China outperformed other emerging markets with a 22 percent increase in sales as global numbers fell by 3 percent. Sales by Novartis Pharmaceuticals in China jumped 29 percent year-on-year to 3.3 billion yuan in 2008, compared with its 6 percent global growth and the company is expecting a 30 percent rise in China this year. AstraZeneca’s figures were 25 percent and 7 percent in China and the world respectively.

Best performers

“In any global company, different regional operations are competing with each other for limited resources, so the best performers will get more support from headquarters,” said Wu Changqi, associate dean of Peking University’s Guanghua School of Management. “So, it’s understandable that the promising China branch can add workforce while other regions cut jobs.”

As well, surging demand in China stimulated pharmaceuticals to build new facilities that create job opportunities for locals.

It is estimated that more than 200 million households in China will earn over 40,000 yuan a year by 2025, with spending on private healthcare and medicines by urban consumers expected to record double digit growth every year in the coming two decades, according to a report of PricewaterhouseCoopers, an industry assurance, tax and advisory services provider.

Eli Lilly, eyeing the market potential, has pledged to inject $100 million in China for R&D from 2008 to 2012. In February, Pfizer set up a $60 million manufacturing facility in northeast China’s Dalian city, while Bayer announced plans to invest up to 100 million euros over the next five years for an R&D center in Beijing.

Peng pointed out that China’s three-year 850 billion yuan medical system reform package that aims to provide more accessible and affordable healthcare to the country’s 1.3 billion people provides new opportunities in smaller cities and rural areas, which in turn drives pharmaceuticals to recruit more employees to reach those regions.

Executives of foreign drug behemoths all admit that a large part of new recruits will be sales people who will be in charge of setting up distribution networks in China’s western and central areas and in county-level hospitals.

“Qualified people specialized in this kind of work are not easy to get,” said Peng, explaining that they should have pharmaceutical background, be familiar with medical systems and local cultures in underdeveloped areas – very different than in large cities – as well as have hard-working and easy-going personalities.

Ricks said campus recruitment is key to finding new employees who have a professional medical background. People who leave other sectors and turn to the pharmaceutical industry are also welcomed.

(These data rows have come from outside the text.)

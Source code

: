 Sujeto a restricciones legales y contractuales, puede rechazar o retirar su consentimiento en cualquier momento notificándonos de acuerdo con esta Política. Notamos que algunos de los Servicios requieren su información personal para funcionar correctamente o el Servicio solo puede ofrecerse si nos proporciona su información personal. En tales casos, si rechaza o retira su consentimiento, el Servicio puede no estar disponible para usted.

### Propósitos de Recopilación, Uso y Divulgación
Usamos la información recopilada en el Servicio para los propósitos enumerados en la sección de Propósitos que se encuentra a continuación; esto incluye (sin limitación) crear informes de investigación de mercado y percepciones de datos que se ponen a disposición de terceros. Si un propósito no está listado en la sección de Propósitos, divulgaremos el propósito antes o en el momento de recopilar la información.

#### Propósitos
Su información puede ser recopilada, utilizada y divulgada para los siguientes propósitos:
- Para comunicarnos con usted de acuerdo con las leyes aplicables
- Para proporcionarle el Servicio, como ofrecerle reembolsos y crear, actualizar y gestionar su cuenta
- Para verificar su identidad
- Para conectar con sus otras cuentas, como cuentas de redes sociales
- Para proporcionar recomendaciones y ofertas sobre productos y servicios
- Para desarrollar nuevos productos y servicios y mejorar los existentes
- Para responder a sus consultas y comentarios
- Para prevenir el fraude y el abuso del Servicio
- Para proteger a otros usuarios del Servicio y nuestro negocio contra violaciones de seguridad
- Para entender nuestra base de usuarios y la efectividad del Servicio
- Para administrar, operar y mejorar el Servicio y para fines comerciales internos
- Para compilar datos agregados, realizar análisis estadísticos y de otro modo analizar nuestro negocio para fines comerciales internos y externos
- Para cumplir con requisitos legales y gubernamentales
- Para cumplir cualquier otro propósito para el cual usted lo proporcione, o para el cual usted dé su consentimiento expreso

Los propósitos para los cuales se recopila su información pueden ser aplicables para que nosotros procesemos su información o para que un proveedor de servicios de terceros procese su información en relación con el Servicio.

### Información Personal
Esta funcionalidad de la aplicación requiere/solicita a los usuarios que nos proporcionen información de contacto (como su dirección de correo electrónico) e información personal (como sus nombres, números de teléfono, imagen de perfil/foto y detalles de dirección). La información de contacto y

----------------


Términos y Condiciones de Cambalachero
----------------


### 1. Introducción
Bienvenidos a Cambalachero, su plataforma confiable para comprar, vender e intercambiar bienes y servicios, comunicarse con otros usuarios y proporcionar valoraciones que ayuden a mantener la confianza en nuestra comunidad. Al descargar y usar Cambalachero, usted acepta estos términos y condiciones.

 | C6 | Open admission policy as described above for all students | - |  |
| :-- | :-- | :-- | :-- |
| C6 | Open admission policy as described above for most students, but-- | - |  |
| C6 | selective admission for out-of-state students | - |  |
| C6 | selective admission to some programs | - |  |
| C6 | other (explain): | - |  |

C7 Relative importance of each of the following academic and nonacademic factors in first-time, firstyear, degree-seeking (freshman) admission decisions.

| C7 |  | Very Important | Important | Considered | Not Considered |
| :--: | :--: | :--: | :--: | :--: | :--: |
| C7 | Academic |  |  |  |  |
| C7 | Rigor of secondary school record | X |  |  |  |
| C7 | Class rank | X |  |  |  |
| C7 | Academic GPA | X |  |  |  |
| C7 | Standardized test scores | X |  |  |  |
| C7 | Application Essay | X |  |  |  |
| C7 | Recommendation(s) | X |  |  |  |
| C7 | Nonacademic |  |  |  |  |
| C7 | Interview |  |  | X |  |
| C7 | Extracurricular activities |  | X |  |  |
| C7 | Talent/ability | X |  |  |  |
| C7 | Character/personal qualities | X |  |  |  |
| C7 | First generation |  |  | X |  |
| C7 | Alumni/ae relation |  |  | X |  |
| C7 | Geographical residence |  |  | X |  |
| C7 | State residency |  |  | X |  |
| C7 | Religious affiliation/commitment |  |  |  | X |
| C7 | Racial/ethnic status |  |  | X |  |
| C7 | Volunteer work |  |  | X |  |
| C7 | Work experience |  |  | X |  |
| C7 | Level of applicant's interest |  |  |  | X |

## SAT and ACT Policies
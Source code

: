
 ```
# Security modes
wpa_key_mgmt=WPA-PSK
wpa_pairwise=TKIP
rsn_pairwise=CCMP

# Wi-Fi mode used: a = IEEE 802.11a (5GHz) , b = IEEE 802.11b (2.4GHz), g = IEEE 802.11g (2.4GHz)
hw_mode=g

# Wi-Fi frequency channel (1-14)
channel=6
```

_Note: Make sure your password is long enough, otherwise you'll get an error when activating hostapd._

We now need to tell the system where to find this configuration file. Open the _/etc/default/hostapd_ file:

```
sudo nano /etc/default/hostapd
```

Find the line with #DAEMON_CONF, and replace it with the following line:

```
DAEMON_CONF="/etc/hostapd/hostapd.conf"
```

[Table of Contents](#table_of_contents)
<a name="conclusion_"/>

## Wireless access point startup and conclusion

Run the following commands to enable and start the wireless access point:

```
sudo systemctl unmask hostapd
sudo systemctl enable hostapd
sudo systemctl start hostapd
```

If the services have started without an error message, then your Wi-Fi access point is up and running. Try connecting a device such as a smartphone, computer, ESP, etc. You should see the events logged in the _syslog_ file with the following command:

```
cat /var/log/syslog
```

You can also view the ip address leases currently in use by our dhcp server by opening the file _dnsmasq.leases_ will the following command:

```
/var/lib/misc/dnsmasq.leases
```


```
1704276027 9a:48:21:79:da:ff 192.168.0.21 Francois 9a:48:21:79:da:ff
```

Executive headhunting is used for managerial positions.

Peng of Huatai said finding and retaining talent is a real challenge for pharmaceutical companies because the number with medical backgrounds cannot keep pace with the surge of demand, resulting in ever-increasing competition among various companies.

Lilly China’s Ricks estimated that turnover is as high as 35 to 50 percent in local drug firms and 20 to 30 percent in multinational companies. In Lilly China, the figure is 5 to 10 percent.

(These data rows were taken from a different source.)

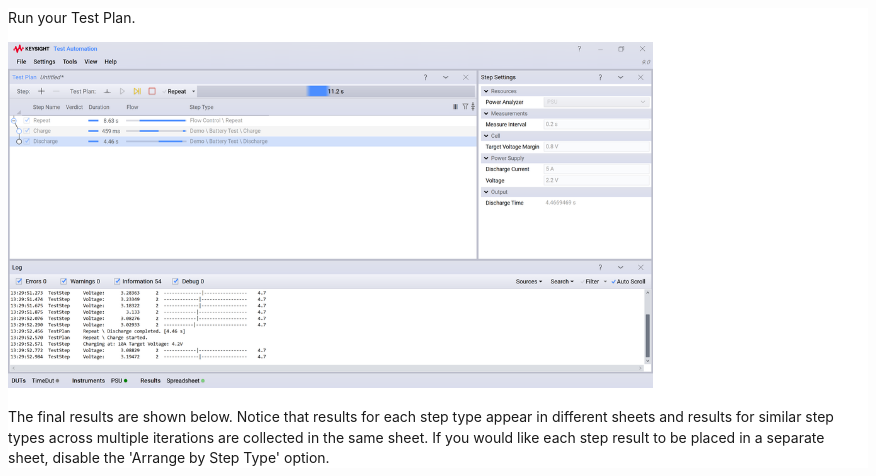 Run your Test Plan.

<img src="Images/image5.png" width="75%" />

The final results are shown below. Notice that results for each step type appear in different sheets and results for similar step types across multiple iterations are collected in the same sheet. If you would like each step result to be placed in a separate sheet, disable the 'Arrange by Step Type' option.

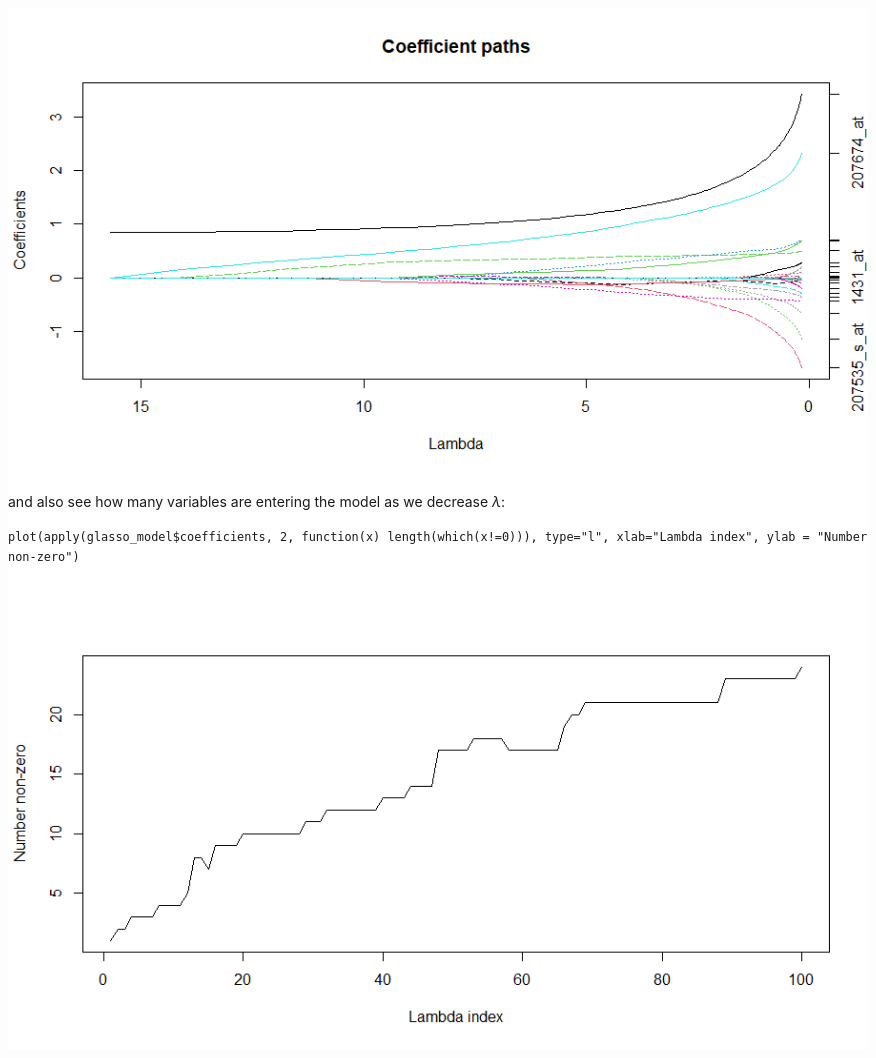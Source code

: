 ![VIM plot.](assets/images/real_data_plot_6.png)

and also see how many variables are entering the model as we decrease $\lambda$:
```{r}
plot(apply(glasso_model$coefficients, 2, function(x) length(which(x!=0))), type="l", xlab="Lambda index", ylab = "Number non-zero")
```

![VIM plot.](assets/images/real_data_plot_7.png)
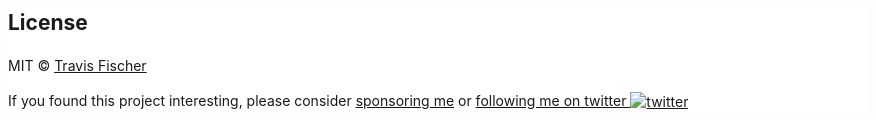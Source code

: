 ## License

MIT © [Travis Fischer](https://transitivebullsh.it)

If you found this project interesting, please consider [sponsoring me](https://github.com/sponsors/aigcaas) or <a href="https://twitter.com/transitive_bs">following me on twitter <img src="https://storage.googleapis.com/saasify-assets/twitter-logo.svg" alt="twitter" height="24px" align="center"></a>
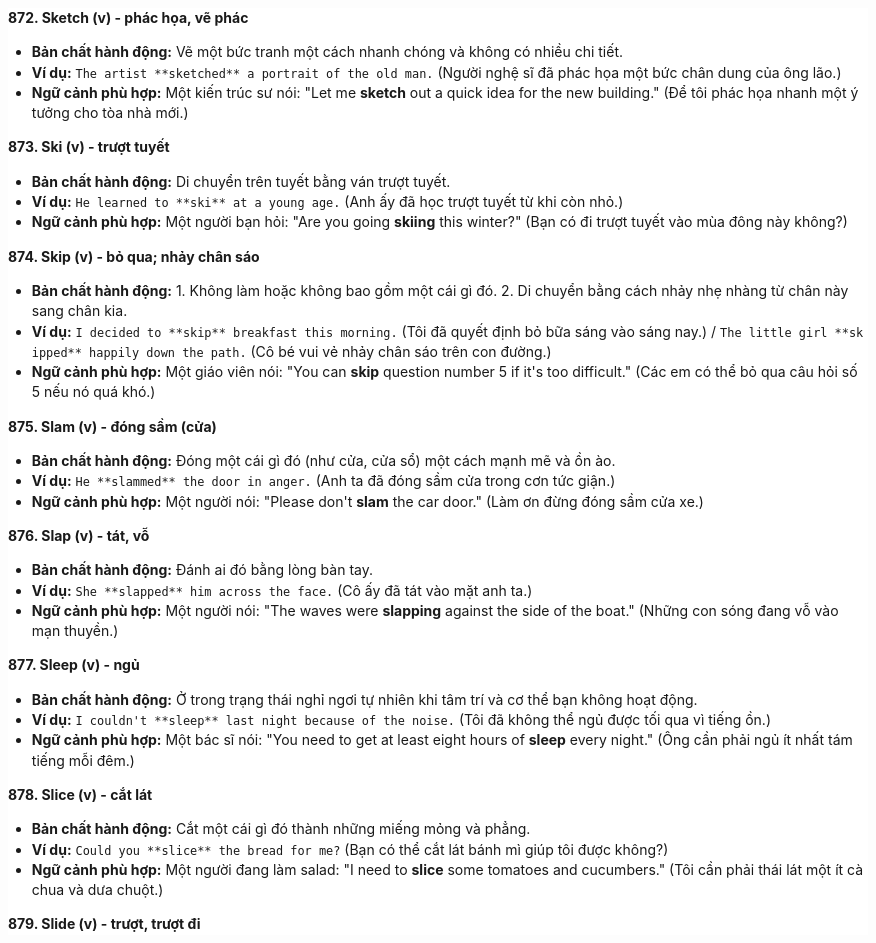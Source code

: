 **872. Sketch (v) - phác họa, vẽ phác**

* **Bản chất hành động:** Vẽ một bức tranh một cách nhanh chóng và không có nhiều chi tiết.
* **Ví dụ:** `The artist **sketched** a portrait of the old man.` (Người nghệ sĩ đã phác họa một bức chân dung của ông lão.)
* **Ngữ cảnh phù hợp:** Một kiến trúc sư nói: "Let me **sketch** out a quick idea for the new building." (Để tôi phác họa nhanh một ý tưởng cho tòa nhà mới.)

**873. Ski (v) - trượt tuyết**

* **Bản chất hành động:** Di chuyển trên tuyết bằng ván trượt tuyết.
* **Ví dụ:** `He learned to **ski** at a young age.` (Anh ấy đã học trượt tuyết từ khi còn nhỏ.)
* **Ngữ cảnh phù hợp:** Một người bạn hỏi: "Are you going **skiing** this winter?" (Bạn có đi trượt tuyết vào mùa đông này không?)

**874. Skip (v) - bỏ qua; nhảy chân sáo**

* **Bản chất hành động:** 1. Không làm hoặc không bao gồm một cái gì đó. 2. Di chuyển bằng cách nhảy nhẹ nhàng từ chân này sang chân kia.
* **Ví dụ:** `I decided to **skip** breakfast this morning.` (Tôi đã quyết định bỏ bữa sáng vào sáng nay.) / `The little girl **skipped** happily down the path.` (Cô bé vui vẻ nhảy chân sáo trên con đường.)
* **Ngữ cảnh phù hợp:** Một giáo viên nói: "You can **skip** question number 5 if it's too difficult." (Các em có thể bỏ qua câu hỏi số 5 nếu nó quá khó.)

**875. Slam (v) - đóng sầm (cửa)**

* **Bản chất hành động:** Đóng một cái gì đó (như cửa, cửa sổ) một cách mạnh mẽ và ồn ào.
* **Ví dụ:** `He **slammed** the door in anger.` (Anh ta đã đóng sầm cửa trong cơn tức giận.)
* **Ngữ cảnh phù hợp:** Một người nói: "Please don't **slam** the car door." (Làm ơn đừng đóng sầm cửa xe.)

**876. Slap (v) - tát, vỗ**

* **Bản chất hành động:** Đánh ai đó bằng lòng bàn tay.
* **Ví dụ:** `She **slapped** him across the face.` (Cô ấy đã tát vào mặt anh ta.)
* **Ngữ cảnh phù hợp:** Một người nói: "The waves were **slapping** against the side of the boat." (Những con sóng đang vỗ vào mạn thuyền.)

**877. Sleep (v) - ngủ**

* **Bản chất hành động:** Ở trong trạng thái nghỉ ngơi tự nhiên khi tâm trí và cơ thể bạn không hoạt động.
* **Ví dụ:** `I couldn't **sleep** last night because of the noise.` (Tôi đã không thể ngủ được tối qua vì tiếng ồn.)
* **Ngữ cảnh phù hợp:** Một bác sĩ nói: "You need to get at least eight hours of **sleep** every night." (Ông cần phải ngủ ít nhất tám tiếng mỗi đêm.)

**878. Slice (v) - cắt lát**

* **Bản chất hành động:** Cắt một cái gì đó thành những miếng mỏng và phẳng.
* **Ví dụ:** `Could you **slice** the bread for me?` (Bạn có thể cắt lát bánh mì giúp tôi được không?)
* **Ngữ cảnh phù hợp:** Một người đang làm salad: "I need to **slice** some tomatoes and cucumbers." (Tôi cần phải thái lát một ít cà chua và dưa chuột.)

**879. Slide (v) - trượt, trượt đi**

“In finding and retaining good and skilled people our strategy is to build from within,” he said.

Peng attributed the relatively lower turnover to bigger salaries at multinationals.

“Multinationals are particularly attractive to R&D talent as their research facilities are usually world class and international communication is much more convenient and up to date.”

Wu of Peking University said companies that make efforts to recruit new talent and provide a professional, ethical corporate culture are smart.

“They are accumulating high-level human resources and preparing for the coming recovery,” he said, predicting that the emerging markets, including China, will still develop faster than developed economies when rising from the economic slowdown.

“Talent will be the most needed resource in the recovery – it is hard to cultivate in a short time,” he added.